Nicholas Nehames of the New York Times certainly thinks so. He’s assembled a bunch of DeSantis critics for sources. Here’s an example:

“DeSantis’s argument is electability,” said Sarah Longwell, a Republican strategist who holds regular focus groups with G.O.P. voters. “But he is undermining the electability argument by running to Trump’s right. He is alienating college-educated, suburban voters who want to move past Trump,” as well as the independents he would need to beat Mr. Biden in a general election.

Ms. Longwell said Mr. DeSantis’s efforts to differentiate himself from Mr. Trump without directly criticizing him risked leaving the Florida governor without a natural constituency in the primaries.

“You cannot go around Trump,” she said. “You have to go through him.”

Longwell makes good points, but she doesn’t ask who has positioned themselves as the obvious alternative to Trump. It’s true that DeSantis is running 30 points behind Trump, but he’s running 15 points ahead of former vice-president Mike Pence who is in third place (six percent) in the RealClearPolitics aggregate of polls.. If Trump were to drop out or find himself in prison, how many of his supporters do you think would move to Pence?
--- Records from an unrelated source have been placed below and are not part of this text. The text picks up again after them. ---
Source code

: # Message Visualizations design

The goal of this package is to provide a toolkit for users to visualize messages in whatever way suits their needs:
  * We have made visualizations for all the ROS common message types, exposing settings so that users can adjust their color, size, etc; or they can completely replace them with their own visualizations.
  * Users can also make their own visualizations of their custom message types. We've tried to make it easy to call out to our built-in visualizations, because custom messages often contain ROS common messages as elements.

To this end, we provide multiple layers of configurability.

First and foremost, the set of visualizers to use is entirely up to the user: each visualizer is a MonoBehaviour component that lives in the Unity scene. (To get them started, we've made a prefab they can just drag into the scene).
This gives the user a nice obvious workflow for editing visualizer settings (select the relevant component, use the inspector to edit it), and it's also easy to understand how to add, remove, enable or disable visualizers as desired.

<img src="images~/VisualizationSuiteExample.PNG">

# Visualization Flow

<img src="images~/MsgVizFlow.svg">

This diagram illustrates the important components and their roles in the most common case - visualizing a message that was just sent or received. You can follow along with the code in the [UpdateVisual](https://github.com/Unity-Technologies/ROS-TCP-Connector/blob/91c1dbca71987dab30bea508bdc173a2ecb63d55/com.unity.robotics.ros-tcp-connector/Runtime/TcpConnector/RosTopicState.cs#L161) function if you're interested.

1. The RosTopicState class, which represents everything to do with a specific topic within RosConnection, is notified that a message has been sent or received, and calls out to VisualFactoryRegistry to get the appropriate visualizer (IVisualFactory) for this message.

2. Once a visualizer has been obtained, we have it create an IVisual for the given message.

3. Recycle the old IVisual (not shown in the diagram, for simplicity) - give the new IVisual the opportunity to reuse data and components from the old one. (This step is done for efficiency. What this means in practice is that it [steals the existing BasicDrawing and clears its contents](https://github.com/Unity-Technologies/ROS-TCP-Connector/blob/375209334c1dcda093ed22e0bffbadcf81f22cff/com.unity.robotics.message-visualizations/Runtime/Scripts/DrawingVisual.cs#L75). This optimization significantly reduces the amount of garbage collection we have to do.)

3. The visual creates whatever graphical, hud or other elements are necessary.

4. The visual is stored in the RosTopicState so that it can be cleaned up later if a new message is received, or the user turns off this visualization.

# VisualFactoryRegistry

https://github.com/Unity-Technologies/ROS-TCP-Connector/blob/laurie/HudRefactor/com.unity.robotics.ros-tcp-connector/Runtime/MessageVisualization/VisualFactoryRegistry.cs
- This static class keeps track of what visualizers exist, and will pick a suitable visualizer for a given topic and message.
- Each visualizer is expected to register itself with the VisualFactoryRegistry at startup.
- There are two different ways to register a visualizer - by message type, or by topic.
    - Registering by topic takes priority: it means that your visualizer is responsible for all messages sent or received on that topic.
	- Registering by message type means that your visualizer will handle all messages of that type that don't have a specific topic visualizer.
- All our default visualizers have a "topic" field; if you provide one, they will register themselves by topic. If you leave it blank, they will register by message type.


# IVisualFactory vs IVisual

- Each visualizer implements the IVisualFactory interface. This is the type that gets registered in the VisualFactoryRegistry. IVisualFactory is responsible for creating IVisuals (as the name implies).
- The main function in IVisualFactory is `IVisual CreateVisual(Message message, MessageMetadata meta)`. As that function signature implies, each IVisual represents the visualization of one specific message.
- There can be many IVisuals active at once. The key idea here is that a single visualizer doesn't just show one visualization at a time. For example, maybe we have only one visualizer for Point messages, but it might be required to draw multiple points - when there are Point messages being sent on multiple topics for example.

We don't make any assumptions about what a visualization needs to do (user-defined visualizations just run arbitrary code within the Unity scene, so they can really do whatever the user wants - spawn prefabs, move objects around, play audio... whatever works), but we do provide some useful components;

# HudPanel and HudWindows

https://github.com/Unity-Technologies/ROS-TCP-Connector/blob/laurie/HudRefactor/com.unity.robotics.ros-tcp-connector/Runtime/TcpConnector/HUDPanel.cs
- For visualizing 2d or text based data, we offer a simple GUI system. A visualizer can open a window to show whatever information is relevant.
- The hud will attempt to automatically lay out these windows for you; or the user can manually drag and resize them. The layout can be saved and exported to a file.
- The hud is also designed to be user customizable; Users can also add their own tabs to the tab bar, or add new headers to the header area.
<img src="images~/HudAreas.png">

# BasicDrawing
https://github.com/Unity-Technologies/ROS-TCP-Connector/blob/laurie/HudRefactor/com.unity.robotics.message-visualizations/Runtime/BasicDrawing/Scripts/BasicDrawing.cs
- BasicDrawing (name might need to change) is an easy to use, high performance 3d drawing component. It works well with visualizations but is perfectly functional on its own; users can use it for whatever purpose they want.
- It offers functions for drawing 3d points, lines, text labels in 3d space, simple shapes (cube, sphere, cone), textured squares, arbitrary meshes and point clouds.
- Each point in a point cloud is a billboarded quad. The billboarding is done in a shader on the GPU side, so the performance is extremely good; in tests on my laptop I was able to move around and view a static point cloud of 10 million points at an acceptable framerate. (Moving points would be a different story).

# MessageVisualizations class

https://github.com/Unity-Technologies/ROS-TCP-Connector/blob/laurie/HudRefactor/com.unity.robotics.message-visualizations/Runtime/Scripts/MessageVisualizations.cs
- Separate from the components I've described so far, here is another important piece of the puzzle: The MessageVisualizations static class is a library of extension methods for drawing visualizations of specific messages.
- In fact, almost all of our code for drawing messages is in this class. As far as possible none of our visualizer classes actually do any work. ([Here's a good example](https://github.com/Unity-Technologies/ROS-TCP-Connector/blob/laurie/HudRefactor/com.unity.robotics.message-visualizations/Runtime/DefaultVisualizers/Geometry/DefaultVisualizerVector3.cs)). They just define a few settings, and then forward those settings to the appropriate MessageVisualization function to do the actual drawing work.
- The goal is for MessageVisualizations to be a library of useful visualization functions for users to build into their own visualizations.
As for the rest, none of them can boast that even one in twenty poll respondents select them in national surveys of the upcoming 2024 Republican primaries. The reason DeSantis is outpacing them is because of what he did right, which was win an historic landslide reelection in 2022 during what was otherwise a very disappointing night for the Republican Party.

Nehames is correct when he writes that DeSantis “has not shown that he is a natural campaigner” and Longwell is right when she says electability, not likability, is DeSantis’ calling card. But his electability argument remains intact. It’s the reason he’s alone in second place behind Trump.

To me, that’s sitting pretty. The flaw in what the critics are saying is that they believe anyone could compete with Trump for the hearts of Republican primary voters. They won’t give up on Trump until they feel compelled to, and nothing the other candidates can possibly do will change the odds of it happening.

On Thursday, Politico Magazine published an analysis of their own poll on this question. Conducted by Ipsos, the results predict a real and substantial cratering for Trump, even among Republicans, if he is convicted in either the New York or Florida trials. More than one in four Republicans said a conviction in either case would make them less likely to support Trump.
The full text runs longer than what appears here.